BEGIN

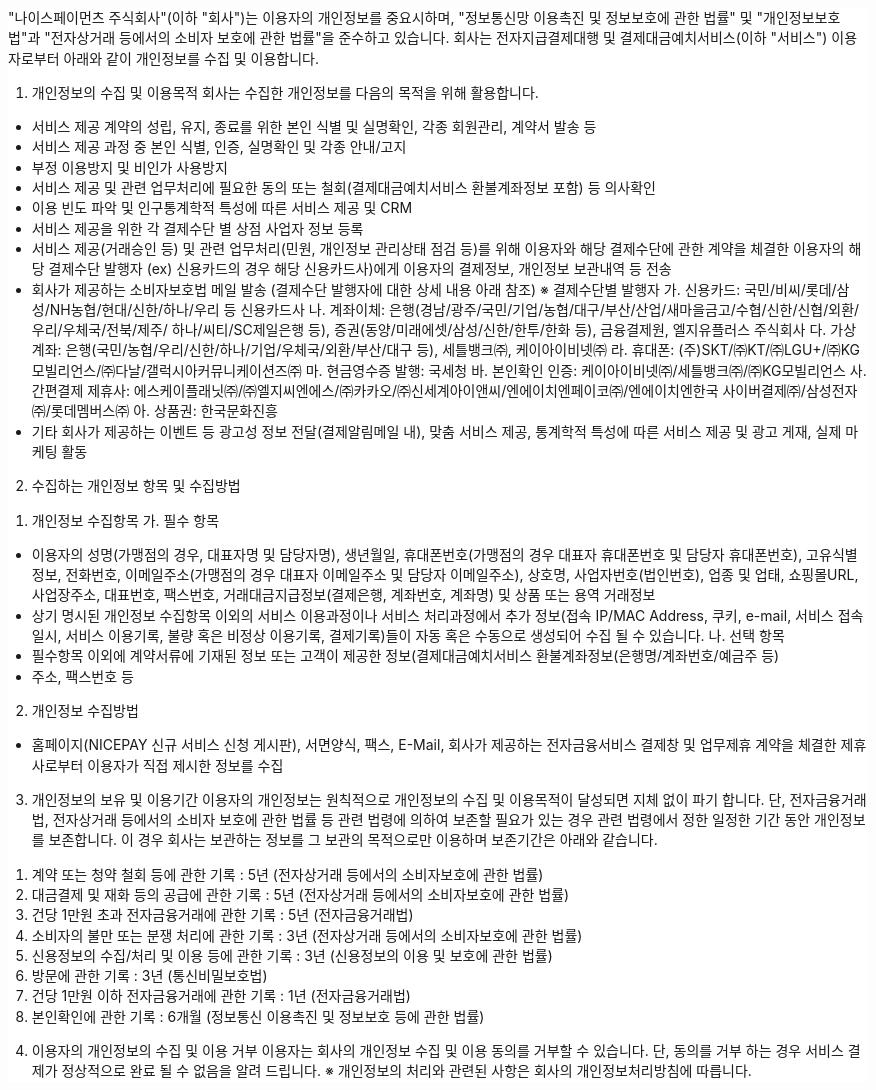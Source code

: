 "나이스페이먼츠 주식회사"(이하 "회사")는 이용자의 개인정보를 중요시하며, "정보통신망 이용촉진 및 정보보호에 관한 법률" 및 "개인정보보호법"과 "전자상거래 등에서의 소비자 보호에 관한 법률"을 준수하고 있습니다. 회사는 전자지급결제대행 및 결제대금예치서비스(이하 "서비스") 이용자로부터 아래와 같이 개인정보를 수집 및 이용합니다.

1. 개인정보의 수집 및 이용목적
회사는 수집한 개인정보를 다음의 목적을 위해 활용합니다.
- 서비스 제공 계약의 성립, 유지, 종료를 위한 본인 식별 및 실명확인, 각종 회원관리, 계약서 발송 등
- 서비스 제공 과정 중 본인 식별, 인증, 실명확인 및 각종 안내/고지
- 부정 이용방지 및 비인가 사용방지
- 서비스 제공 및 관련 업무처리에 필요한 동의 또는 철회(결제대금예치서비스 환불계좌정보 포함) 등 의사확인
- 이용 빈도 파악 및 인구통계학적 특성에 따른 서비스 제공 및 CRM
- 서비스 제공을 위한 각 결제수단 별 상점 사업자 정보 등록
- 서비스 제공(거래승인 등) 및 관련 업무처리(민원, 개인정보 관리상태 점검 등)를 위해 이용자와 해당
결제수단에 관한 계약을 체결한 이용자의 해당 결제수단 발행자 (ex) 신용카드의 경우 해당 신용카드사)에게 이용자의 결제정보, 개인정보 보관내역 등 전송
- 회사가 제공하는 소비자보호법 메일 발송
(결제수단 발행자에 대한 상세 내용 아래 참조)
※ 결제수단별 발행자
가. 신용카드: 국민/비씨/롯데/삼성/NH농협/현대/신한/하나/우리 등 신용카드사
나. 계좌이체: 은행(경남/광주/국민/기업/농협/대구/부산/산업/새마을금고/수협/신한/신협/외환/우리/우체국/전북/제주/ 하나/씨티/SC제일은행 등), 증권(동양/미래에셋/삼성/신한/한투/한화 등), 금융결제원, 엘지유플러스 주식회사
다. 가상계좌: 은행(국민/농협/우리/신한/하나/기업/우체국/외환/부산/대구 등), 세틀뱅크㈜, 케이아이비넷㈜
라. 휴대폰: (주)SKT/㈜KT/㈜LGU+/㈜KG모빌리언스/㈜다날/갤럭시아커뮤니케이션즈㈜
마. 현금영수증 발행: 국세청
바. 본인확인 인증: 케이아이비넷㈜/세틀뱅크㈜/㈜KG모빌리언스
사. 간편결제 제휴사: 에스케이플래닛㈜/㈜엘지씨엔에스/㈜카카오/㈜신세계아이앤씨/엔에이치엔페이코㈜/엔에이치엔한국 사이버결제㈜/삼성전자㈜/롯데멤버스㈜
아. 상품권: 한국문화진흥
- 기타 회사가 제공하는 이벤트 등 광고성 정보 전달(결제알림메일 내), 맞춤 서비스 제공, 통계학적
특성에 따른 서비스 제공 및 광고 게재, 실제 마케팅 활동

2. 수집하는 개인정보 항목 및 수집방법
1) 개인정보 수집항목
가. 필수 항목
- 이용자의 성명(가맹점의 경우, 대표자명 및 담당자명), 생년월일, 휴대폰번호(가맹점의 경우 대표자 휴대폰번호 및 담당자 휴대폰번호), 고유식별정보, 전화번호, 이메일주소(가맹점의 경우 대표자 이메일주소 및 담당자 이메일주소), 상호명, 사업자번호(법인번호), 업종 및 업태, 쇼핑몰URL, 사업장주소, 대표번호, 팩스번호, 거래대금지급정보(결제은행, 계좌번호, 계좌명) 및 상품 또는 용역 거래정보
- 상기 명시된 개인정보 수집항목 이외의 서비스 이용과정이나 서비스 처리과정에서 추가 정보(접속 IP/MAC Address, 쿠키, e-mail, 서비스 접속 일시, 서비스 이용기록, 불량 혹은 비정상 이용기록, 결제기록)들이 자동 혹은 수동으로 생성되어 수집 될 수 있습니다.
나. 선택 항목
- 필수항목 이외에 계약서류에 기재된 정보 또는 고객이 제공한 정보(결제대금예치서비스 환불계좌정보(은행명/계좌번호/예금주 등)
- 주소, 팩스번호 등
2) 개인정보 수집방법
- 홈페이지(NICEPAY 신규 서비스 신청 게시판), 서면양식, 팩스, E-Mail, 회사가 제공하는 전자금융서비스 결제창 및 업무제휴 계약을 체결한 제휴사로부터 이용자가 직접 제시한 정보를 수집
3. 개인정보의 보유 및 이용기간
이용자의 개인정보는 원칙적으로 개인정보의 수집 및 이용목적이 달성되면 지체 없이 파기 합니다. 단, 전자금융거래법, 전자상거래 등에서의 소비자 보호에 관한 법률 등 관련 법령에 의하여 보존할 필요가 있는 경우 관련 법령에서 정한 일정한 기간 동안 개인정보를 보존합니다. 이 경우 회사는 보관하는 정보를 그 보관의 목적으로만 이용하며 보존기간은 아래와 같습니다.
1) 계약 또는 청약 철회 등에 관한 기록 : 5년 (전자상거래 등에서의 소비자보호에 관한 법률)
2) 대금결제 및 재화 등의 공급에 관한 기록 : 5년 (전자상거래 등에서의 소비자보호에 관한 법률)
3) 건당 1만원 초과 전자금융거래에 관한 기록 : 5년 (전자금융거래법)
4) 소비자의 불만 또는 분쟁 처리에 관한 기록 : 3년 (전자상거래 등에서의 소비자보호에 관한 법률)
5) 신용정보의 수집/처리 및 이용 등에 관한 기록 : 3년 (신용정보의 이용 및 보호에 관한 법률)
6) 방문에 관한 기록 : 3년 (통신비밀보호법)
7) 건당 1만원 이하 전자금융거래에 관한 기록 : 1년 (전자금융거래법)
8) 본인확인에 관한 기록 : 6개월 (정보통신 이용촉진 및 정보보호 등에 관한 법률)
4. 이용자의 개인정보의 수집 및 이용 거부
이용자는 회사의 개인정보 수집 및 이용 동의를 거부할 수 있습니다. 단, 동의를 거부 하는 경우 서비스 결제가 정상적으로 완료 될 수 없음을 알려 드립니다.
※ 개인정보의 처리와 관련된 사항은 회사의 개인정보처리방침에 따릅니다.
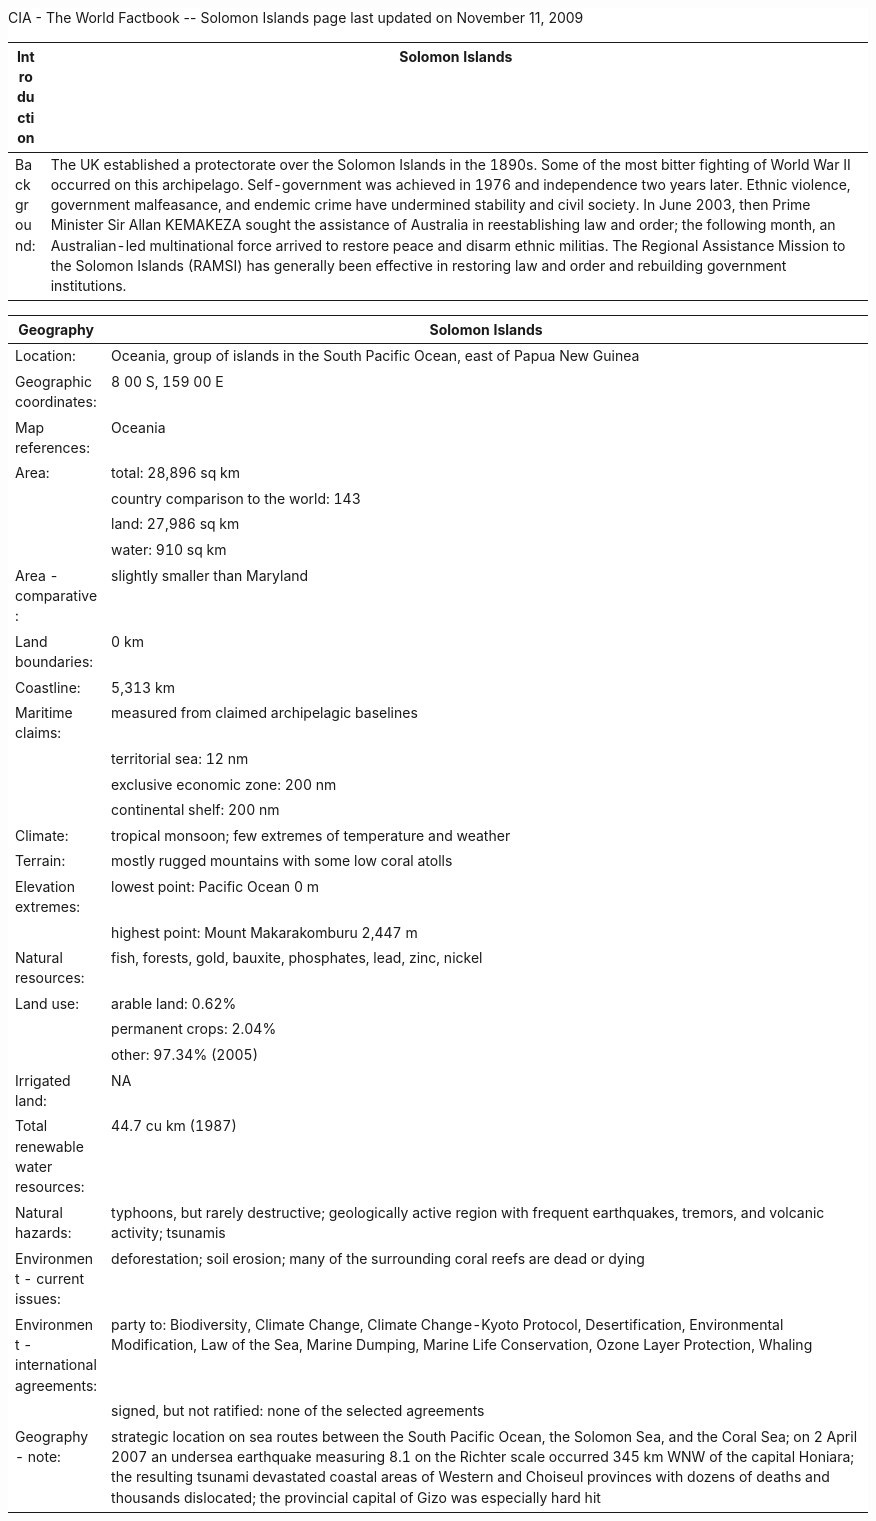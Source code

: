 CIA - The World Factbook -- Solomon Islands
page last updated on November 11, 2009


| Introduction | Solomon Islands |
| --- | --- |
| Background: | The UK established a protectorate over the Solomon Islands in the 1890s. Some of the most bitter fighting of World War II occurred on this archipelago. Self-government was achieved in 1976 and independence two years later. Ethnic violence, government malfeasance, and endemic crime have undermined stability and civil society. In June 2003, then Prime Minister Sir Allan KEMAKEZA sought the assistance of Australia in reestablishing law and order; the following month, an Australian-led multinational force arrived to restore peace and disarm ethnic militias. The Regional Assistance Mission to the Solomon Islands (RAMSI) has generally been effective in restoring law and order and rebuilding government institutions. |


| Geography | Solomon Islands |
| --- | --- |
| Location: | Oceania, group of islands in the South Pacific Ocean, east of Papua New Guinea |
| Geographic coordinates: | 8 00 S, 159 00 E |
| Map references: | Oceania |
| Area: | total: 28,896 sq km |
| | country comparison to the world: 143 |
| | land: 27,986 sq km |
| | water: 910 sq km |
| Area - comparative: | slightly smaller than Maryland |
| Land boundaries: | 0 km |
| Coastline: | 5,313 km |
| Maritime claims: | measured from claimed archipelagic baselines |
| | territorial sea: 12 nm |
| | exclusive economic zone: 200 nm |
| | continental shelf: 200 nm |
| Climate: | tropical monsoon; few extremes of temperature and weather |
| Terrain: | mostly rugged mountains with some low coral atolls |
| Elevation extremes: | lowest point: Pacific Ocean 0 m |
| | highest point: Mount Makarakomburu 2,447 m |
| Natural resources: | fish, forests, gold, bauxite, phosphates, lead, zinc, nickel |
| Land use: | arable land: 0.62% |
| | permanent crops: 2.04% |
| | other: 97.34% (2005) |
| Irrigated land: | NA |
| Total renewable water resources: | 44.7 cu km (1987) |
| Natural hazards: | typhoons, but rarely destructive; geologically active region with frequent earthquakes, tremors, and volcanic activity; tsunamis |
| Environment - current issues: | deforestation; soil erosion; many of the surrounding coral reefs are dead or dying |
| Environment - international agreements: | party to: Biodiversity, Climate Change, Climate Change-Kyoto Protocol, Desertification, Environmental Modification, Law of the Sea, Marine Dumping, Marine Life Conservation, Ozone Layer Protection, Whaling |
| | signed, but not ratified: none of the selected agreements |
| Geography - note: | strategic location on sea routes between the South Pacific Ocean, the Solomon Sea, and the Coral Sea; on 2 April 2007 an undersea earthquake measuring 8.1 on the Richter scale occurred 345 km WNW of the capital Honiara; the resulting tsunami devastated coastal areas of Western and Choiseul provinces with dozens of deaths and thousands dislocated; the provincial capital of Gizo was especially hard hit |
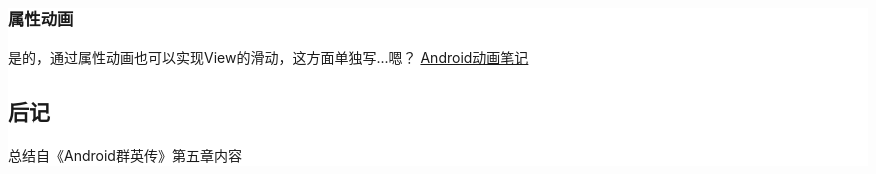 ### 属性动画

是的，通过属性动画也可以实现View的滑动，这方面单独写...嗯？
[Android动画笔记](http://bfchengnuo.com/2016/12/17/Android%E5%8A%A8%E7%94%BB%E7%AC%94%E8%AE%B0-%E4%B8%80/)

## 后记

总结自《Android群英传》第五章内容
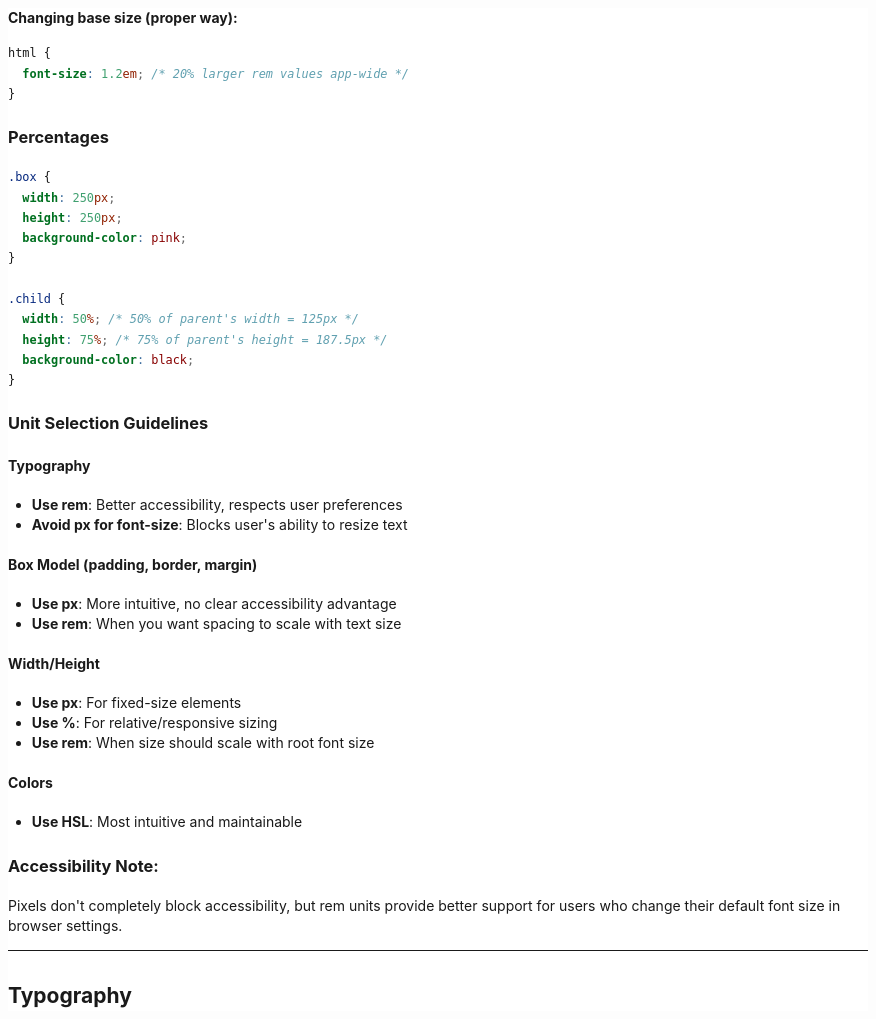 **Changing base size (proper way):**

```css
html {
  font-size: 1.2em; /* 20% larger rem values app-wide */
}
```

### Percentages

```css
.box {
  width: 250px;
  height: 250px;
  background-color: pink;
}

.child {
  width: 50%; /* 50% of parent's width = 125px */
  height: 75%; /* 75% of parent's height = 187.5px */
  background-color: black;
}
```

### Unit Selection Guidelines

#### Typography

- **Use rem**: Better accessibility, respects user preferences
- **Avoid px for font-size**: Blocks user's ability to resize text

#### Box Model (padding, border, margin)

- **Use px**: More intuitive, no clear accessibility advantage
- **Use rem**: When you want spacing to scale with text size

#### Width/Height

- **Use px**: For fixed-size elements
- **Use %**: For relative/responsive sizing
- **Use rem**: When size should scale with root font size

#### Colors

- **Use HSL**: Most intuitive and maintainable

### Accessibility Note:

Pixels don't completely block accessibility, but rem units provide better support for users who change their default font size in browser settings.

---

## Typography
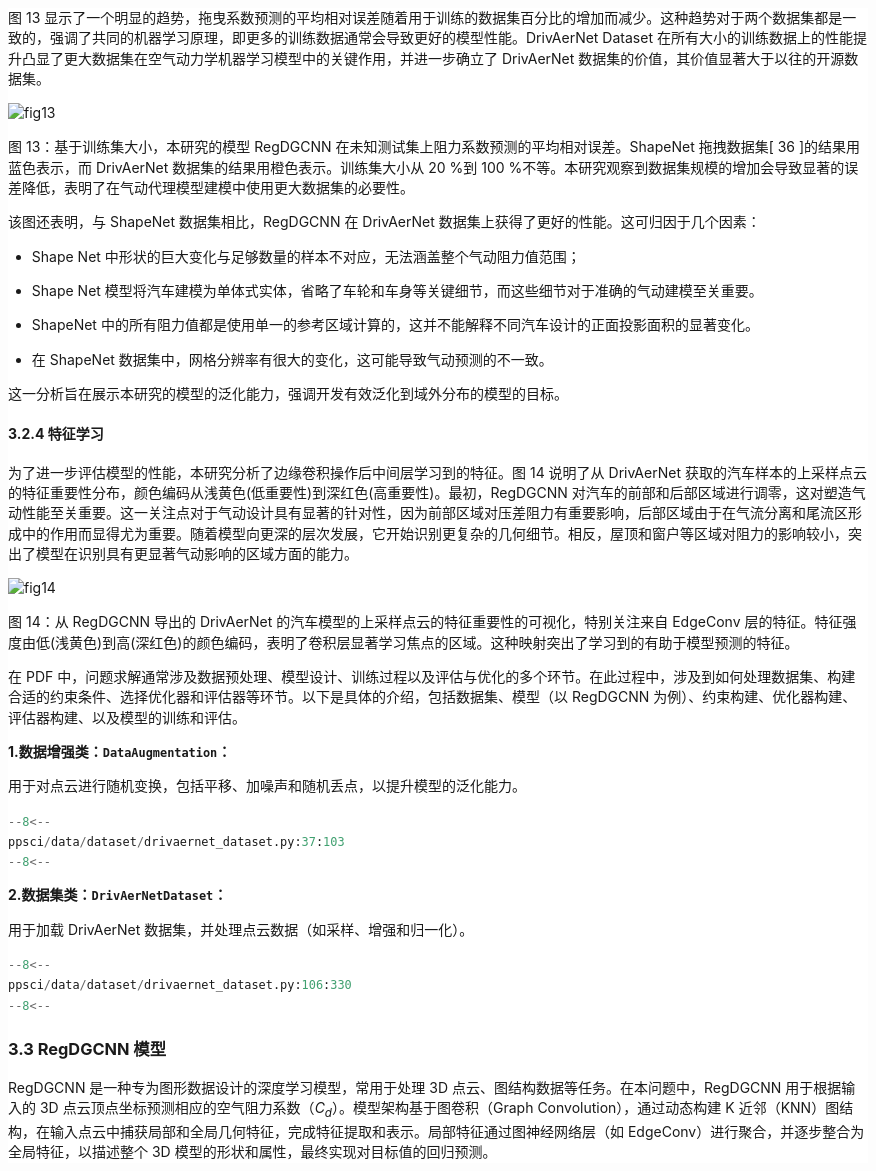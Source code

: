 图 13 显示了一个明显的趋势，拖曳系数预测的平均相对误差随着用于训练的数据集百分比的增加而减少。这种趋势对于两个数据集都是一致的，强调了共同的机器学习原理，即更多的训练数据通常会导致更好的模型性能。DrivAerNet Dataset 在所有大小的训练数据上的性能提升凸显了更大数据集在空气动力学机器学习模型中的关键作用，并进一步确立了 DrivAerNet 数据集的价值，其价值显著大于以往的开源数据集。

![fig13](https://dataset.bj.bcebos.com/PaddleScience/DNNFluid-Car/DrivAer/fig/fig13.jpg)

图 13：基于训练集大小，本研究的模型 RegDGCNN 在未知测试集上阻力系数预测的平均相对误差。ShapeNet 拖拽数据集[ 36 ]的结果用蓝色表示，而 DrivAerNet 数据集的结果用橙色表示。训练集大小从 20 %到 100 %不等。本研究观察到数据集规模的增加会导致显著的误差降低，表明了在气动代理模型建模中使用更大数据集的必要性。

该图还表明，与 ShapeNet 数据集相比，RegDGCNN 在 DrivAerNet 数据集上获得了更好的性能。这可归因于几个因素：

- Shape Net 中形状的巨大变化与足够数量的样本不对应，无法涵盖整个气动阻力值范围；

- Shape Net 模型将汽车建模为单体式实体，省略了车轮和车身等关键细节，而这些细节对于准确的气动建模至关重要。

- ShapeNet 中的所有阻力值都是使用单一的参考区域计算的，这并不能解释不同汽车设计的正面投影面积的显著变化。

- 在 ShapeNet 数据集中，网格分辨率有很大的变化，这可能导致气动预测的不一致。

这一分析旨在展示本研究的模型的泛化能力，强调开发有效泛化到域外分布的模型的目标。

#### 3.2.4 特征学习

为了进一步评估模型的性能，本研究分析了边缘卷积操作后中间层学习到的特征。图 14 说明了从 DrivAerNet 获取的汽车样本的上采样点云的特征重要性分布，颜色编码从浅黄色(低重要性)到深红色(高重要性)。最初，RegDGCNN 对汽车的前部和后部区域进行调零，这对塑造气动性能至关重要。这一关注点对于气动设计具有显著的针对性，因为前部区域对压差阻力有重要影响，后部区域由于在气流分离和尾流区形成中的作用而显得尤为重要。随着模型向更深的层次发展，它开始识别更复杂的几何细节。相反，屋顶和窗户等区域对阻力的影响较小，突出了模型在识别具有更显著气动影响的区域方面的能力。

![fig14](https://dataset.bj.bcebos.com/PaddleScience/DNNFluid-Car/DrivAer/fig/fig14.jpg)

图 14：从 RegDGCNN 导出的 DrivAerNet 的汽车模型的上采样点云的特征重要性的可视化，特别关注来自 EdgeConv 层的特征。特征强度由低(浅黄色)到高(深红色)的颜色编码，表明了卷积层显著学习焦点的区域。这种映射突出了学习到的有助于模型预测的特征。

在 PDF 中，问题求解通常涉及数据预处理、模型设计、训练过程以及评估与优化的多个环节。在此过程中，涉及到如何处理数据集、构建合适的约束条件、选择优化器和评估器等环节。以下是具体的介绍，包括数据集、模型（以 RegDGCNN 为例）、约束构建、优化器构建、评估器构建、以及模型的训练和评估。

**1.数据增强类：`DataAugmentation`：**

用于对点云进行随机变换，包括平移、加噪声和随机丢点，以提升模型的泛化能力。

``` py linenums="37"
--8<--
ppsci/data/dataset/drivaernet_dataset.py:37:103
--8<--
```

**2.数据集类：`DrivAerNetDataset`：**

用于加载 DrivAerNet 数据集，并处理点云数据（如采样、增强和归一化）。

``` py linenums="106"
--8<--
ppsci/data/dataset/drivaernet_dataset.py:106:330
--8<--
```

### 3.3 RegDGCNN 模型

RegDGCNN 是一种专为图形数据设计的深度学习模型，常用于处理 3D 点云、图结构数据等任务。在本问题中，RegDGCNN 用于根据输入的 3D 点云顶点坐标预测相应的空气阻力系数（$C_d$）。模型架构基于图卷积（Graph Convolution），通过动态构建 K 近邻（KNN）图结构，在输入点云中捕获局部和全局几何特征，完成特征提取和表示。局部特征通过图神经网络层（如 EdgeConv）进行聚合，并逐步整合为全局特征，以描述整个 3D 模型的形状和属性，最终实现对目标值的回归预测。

END

• WHAT TO WORK ON:
The answer is the lines above between the line holding "图 13：基于训练集大小，本研究的模型 RegDGCNN" and the line holding "- Shape Net 模型将汽车建模为单体式实体，省略了车轮和车身等关键细节，而这些细节对于准确的气动建模至关重要。", inclusive, each written out exactly, and no others.

• SOLUTION FOR THIS TASK:
图 13：基于训练集大小，本研究的模型 RegDGCNN 在未知测试集上阻力系数预测的平均相对误差。ShapeNet 拖拽数据集[ 36 ]的结果用蓝色表示，而 DrivAerNet 数据集的结果用橙色表示。训练集大小从 20 %到 100 %不等。本研究观察到数据集规模的增加会导致显著的误差降低，表明了在气动代理模型建模中使用更大数据集的必要性。

该图还表明，与 ShapeNet 数据集相比，RegDGCNN 在 DrivAerNet 数据集上获得了更好的性能。这可归因于几个因素：

- Shape Net 中形状的巨大变化与足够数量的样本不对应，无法涵盖整个气动阻力值范围；

- Shape Net 模型将汽车建模为单体式实体，省略了车轮和车身等关键细节，而这些细节对于准确的气动建模至关重要。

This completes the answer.